• [Data in this exercise]
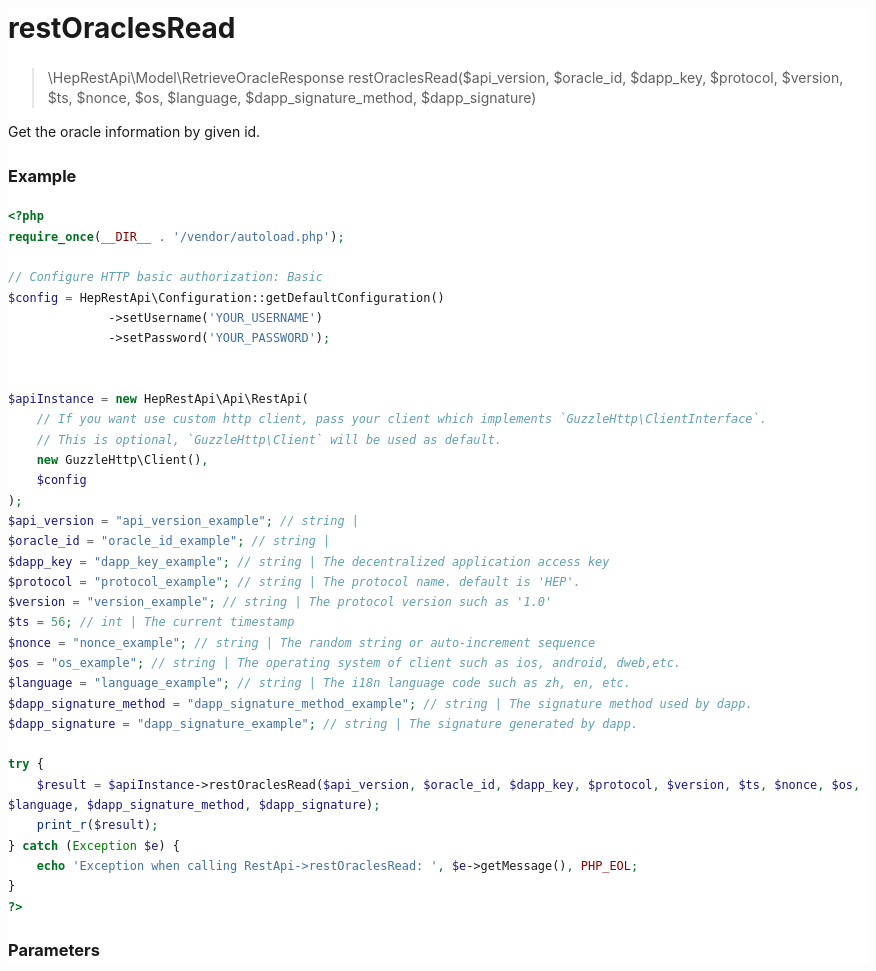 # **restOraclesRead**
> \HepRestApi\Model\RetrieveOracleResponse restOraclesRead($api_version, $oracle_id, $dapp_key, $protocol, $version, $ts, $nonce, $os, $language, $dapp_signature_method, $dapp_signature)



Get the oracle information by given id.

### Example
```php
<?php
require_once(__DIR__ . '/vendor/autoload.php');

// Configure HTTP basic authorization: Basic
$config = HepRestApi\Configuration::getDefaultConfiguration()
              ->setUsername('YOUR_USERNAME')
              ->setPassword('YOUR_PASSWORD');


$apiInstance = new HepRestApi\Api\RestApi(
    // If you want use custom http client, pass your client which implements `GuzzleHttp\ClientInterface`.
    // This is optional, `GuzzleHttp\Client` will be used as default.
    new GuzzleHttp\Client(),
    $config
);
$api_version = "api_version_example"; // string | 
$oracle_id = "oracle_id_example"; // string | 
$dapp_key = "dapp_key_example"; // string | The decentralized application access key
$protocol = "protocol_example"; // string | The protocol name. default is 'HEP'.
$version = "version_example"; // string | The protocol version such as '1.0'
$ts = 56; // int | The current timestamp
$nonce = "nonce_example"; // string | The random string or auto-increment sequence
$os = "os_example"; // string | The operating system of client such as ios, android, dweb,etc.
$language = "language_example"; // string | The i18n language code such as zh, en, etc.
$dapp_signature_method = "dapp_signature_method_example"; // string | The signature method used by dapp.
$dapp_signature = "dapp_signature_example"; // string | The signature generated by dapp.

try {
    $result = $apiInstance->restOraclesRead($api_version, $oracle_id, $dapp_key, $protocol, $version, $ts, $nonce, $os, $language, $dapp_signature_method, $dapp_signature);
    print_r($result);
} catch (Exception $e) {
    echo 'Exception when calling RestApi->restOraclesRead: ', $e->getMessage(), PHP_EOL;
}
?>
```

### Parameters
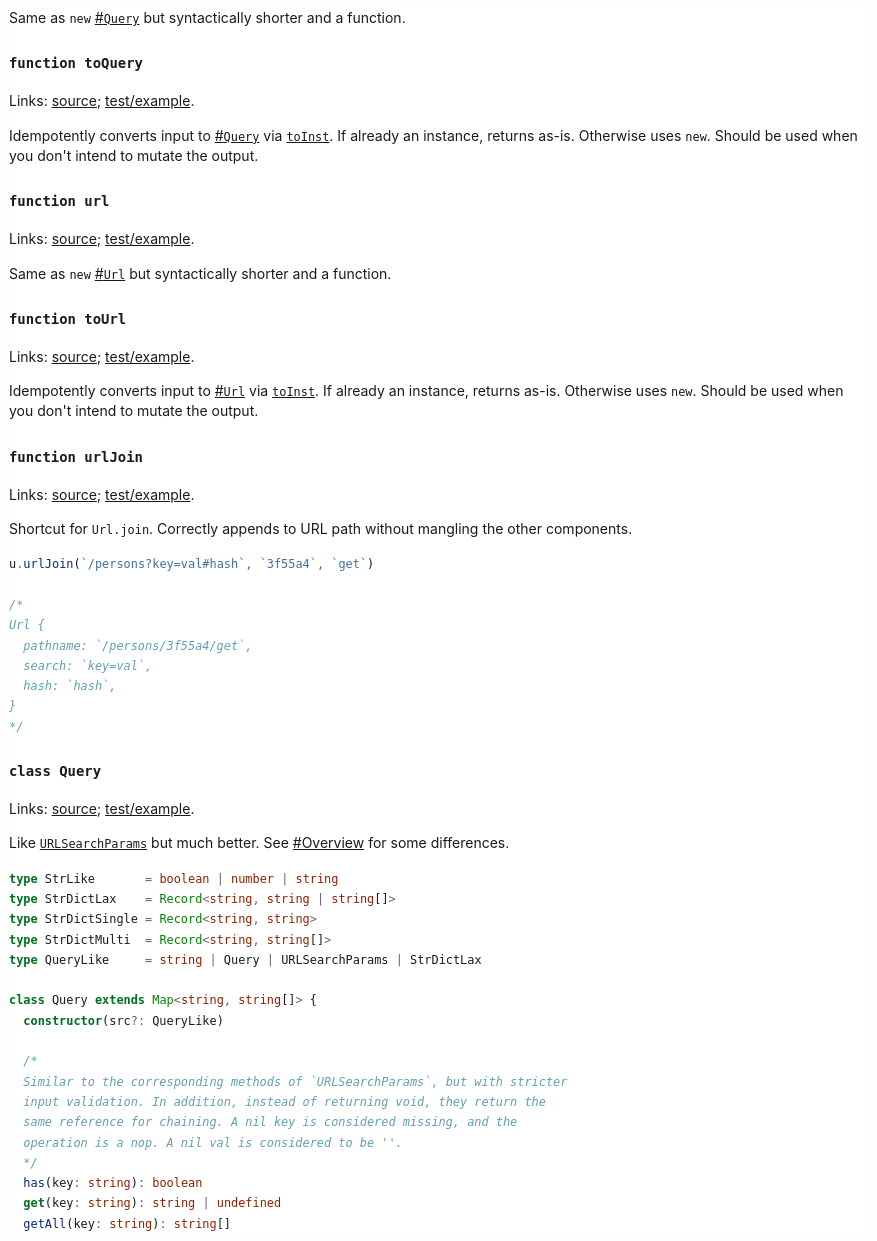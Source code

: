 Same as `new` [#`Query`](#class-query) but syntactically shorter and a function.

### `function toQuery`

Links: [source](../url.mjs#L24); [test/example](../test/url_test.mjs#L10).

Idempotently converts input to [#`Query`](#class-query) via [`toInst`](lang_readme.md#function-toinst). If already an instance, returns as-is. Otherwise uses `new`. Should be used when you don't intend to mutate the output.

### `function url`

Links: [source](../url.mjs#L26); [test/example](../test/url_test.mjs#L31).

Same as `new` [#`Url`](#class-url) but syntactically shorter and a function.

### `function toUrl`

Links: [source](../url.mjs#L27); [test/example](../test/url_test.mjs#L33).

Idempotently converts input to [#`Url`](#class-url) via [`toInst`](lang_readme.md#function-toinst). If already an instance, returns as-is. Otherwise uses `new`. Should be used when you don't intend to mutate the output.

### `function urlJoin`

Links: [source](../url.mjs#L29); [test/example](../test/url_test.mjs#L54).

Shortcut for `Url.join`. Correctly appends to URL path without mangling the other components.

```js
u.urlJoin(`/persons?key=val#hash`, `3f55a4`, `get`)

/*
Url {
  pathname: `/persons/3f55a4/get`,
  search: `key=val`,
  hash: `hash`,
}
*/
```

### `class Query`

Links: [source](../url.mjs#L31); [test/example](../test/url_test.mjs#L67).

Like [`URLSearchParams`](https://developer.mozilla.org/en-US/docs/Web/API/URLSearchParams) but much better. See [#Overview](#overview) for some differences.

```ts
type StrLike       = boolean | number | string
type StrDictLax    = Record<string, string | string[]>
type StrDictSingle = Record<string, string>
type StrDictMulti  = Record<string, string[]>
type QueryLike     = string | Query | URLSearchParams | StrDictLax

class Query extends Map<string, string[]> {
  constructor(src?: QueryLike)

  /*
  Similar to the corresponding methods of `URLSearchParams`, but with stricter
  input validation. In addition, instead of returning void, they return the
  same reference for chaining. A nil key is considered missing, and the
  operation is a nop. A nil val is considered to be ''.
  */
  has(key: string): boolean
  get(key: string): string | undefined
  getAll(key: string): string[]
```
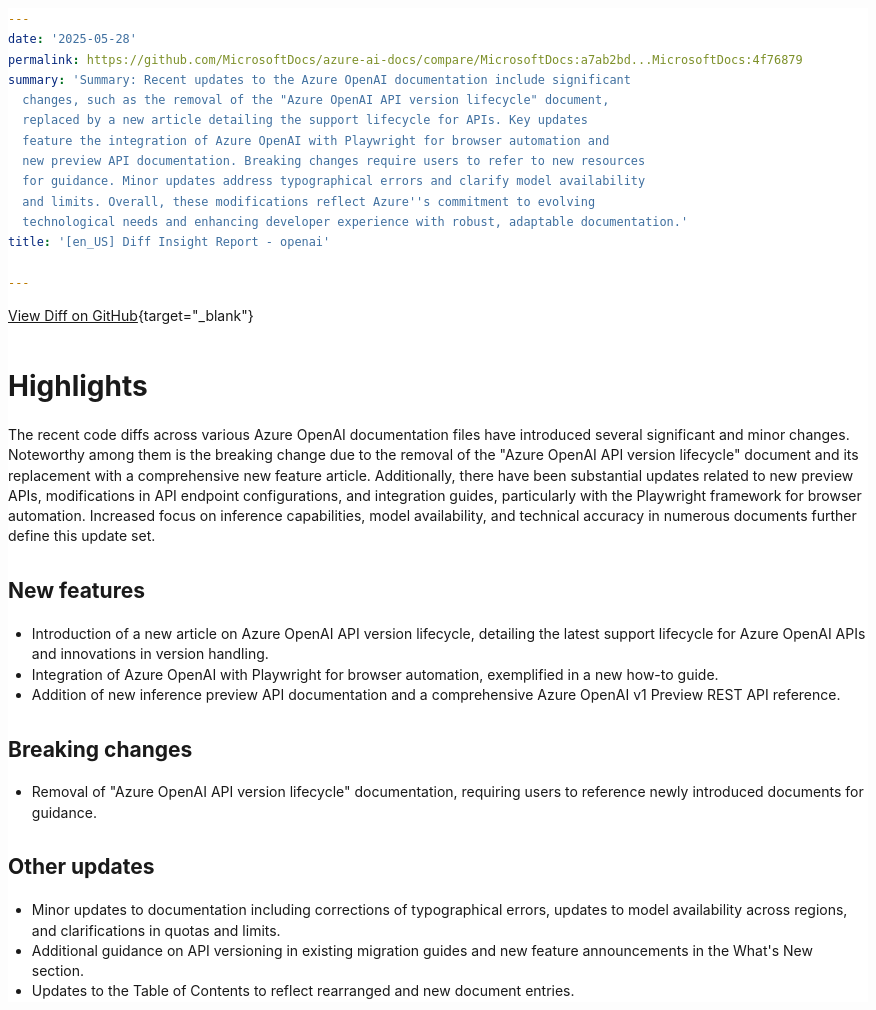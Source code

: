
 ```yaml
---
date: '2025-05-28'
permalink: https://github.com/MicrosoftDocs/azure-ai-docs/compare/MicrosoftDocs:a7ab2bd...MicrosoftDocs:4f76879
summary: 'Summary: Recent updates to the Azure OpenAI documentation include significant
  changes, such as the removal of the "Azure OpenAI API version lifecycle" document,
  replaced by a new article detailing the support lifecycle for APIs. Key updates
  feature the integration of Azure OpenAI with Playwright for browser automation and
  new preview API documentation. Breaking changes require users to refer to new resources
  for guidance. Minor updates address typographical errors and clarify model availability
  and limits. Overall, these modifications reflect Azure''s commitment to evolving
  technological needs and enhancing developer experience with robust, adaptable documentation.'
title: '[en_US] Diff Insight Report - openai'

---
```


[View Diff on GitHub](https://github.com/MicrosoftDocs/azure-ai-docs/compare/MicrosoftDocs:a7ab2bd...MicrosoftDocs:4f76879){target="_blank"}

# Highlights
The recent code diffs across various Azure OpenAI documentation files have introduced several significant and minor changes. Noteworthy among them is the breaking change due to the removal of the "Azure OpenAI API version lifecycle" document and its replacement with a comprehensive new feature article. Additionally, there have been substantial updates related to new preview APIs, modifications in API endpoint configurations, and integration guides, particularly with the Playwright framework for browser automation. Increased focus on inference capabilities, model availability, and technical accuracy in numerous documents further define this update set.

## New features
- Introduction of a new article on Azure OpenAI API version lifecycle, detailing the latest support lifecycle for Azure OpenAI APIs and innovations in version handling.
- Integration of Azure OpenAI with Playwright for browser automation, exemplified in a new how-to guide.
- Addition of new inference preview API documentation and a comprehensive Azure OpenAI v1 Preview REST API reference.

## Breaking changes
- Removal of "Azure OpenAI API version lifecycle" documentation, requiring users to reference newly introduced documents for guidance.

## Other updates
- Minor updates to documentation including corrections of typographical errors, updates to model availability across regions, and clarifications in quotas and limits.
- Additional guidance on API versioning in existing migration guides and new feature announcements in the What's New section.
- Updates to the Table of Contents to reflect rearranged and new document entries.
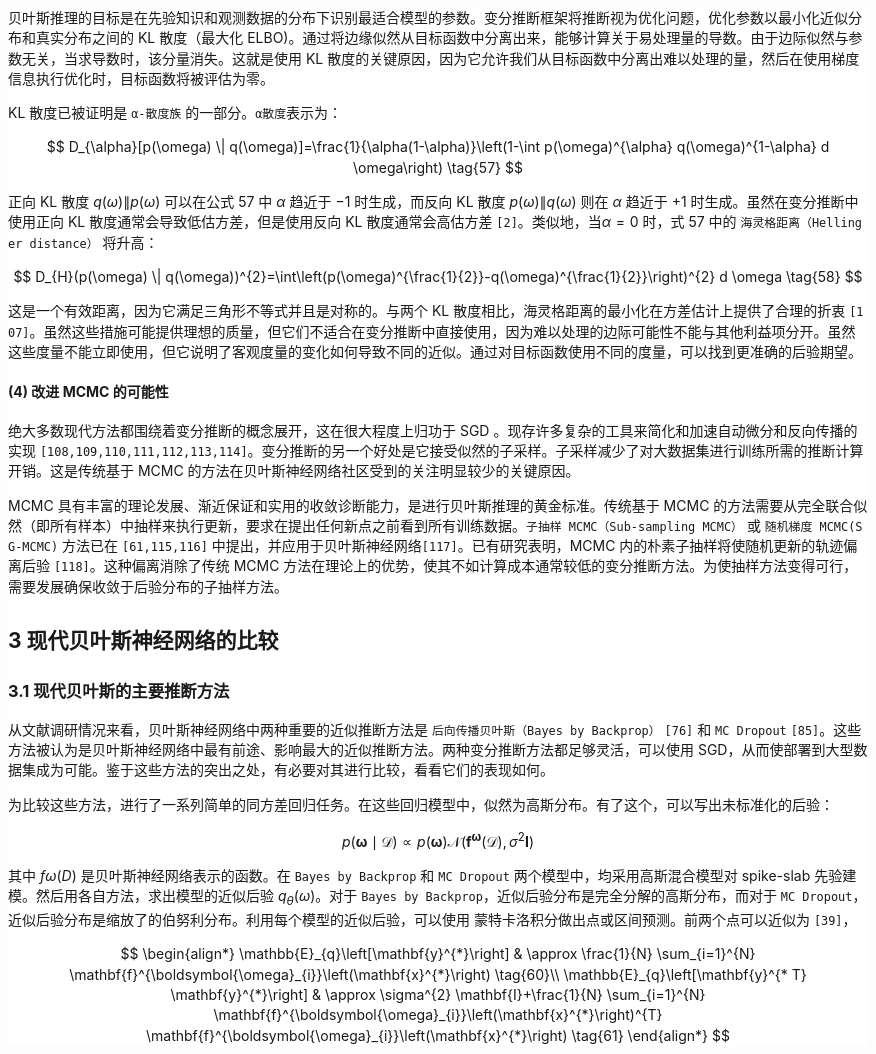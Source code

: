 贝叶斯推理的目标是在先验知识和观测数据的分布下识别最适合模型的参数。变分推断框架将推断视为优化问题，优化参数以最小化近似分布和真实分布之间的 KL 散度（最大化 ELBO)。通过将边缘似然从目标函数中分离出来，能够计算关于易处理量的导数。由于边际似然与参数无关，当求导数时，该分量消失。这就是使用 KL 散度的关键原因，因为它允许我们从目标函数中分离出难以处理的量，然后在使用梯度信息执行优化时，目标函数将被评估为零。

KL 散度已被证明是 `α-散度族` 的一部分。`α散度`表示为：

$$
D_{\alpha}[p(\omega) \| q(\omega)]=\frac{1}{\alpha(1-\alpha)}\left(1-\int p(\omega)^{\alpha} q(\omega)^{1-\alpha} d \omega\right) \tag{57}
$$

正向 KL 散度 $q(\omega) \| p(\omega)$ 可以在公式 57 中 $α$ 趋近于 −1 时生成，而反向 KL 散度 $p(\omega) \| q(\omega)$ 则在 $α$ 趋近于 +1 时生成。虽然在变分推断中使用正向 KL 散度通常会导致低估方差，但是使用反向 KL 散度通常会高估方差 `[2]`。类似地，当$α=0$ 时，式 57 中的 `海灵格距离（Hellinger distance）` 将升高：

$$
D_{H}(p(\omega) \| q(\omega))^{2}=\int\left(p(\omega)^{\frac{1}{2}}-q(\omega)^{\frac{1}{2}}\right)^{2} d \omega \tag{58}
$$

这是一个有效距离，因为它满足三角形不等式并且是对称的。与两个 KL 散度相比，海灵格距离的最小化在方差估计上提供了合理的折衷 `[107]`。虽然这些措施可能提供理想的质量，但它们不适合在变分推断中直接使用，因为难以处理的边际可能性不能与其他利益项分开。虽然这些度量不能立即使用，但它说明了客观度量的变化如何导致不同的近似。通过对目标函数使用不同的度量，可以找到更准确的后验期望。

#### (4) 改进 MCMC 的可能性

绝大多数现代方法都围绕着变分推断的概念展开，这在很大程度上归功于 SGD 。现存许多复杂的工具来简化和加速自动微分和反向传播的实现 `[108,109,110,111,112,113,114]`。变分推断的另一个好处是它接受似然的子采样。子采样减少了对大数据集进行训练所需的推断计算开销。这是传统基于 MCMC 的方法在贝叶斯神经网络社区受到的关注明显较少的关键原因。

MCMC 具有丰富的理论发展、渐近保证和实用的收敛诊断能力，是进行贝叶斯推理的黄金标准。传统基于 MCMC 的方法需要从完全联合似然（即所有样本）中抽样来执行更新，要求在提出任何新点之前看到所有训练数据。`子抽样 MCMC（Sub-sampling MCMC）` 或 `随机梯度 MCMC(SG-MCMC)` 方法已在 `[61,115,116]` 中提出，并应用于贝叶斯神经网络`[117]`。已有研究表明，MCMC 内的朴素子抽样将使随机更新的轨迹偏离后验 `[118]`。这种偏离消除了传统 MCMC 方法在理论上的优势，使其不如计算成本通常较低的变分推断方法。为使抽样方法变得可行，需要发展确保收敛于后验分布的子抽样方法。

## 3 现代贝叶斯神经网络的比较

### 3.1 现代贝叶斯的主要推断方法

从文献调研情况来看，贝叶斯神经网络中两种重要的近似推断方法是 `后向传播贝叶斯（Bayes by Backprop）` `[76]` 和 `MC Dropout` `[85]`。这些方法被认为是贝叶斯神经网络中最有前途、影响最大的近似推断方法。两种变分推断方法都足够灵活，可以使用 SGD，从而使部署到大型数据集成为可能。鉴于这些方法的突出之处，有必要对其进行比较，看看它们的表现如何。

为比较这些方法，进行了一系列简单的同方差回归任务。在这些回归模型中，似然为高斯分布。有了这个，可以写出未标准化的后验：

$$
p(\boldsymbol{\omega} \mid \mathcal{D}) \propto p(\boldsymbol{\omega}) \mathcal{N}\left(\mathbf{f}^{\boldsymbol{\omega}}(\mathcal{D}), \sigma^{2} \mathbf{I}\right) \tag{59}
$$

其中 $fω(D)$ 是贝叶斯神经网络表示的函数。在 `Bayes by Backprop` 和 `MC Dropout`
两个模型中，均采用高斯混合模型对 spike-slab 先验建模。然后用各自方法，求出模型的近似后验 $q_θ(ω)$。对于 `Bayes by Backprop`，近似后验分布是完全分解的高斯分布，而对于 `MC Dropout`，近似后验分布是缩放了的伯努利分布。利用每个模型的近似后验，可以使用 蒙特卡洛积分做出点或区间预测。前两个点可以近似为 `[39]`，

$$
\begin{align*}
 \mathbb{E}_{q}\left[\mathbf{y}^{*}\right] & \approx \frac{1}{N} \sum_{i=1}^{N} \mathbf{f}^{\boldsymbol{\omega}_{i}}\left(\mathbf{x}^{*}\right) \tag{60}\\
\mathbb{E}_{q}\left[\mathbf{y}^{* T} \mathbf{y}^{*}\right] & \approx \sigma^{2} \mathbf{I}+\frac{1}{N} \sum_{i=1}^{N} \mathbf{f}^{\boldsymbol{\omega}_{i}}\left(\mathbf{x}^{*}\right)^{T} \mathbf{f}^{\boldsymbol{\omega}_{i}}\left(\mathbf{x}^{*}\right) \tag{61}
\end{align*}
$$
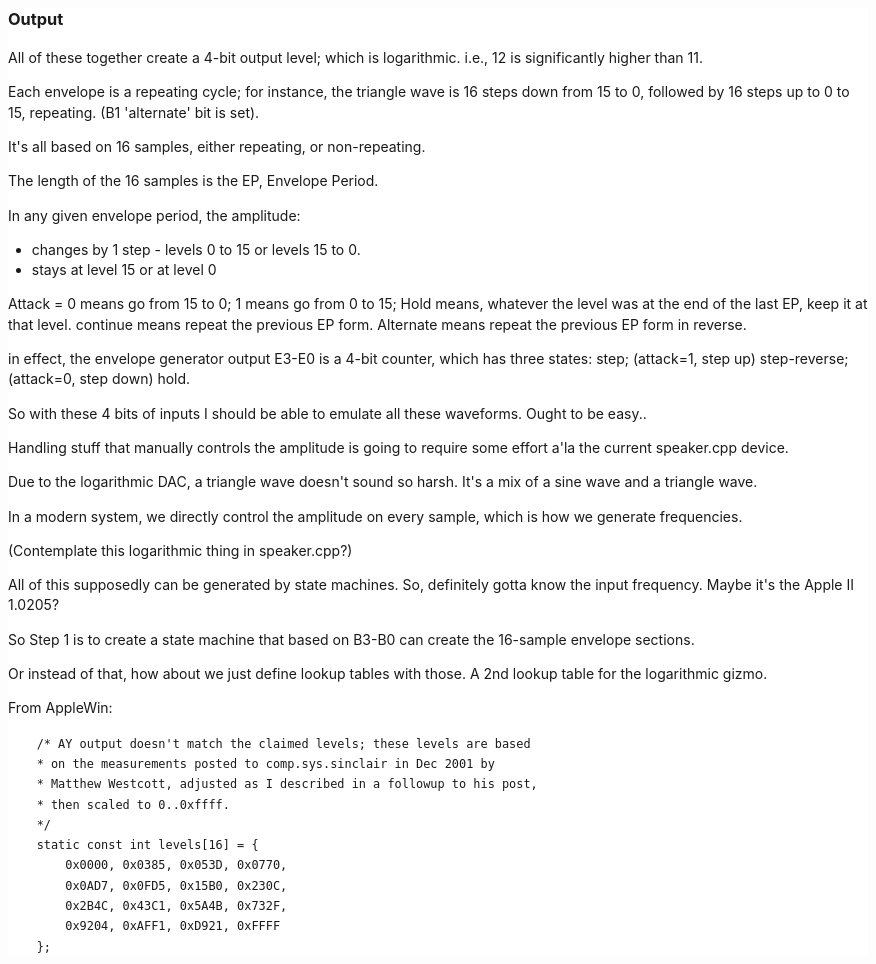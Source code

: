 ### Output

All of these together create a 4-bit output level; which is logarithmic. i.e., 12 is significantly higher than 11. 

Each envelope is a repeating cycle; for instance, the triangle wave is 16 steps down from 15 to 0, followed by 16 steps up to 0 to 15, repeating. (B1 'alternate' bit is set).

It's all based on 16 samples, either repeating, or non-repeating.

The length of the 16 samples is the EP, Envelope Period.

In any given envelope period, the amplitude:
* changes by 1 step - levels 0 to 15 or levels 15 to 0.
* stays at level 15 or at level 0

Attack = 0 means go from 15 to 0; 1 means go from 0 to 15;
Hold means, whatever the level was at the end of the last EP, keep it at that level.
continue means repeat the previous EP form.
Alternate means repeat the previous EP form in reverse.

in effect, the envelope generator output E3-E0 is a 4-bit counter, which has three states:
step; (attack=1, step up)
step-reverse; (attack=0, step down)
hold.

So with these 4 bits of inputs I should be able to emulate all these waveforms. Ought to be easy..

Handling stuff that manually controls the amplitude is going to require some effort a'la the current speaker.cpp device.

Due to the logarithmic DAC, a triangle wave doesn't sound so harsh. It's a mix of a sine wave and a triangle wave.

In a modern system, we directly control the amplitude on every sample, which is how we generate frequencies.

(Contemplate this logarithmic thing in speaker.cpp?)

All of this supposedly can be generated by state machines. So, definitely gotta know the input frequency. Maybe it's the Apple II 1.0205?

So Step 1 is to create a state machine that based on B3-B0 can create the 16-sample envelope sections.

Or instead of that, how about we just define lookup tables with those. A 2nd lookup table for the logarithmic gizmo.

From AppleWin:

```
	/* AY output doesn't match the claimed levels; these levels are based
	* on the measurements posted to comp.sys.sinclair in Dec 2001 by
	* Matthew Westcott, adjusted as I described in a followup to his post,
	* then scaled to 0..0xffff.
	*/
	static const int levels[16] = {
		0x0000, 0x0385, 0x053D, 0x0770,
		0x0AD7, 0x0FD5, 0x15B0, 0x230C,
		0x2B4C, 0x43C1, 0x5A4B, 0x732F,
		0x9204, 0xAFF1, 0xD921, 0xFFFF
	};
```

• [Activity] Give the count of lines in the listing that hold the word "type", with no other text.

• [Result] 5